***** RECORD EXTRACTS *****

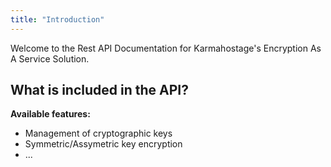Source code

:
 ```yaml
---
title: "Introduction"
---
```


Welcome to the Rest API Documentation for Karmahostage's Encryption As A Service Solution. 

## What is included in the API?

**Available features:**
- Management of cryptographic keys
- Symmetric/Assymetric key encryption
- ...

*****
***** RECORD EXTRACTS *****

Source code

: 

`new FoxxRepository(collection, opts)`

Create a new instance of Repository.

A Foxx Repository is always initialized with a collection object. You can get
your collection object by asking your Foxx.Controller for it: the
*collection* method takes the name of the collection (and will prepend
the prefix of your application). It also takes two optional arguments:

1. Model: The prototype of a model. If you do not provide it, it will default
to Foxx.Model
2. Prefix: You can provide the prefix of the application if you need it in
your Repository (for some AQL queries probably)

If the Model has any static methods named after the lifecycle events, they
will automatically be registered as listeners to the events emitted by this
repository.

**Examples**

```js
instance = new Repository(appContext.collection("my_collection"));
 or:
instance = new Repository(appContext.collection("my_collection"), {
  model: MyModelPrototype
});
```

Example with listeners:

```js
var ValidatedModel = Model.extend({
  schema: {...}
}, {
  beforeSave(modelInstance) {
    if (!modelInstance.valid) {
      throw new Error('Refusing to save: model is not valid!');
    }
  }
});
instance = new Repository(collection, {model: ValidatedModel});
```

*****

ASSIGNMENT - Whenever a line above has the word "prefix" in it, copy that line.

EXERCISE OUTPUT -
the prefix of your application). It also takes two optional arguments:
2. Prefix: You can provide the prefix of the application if you need it in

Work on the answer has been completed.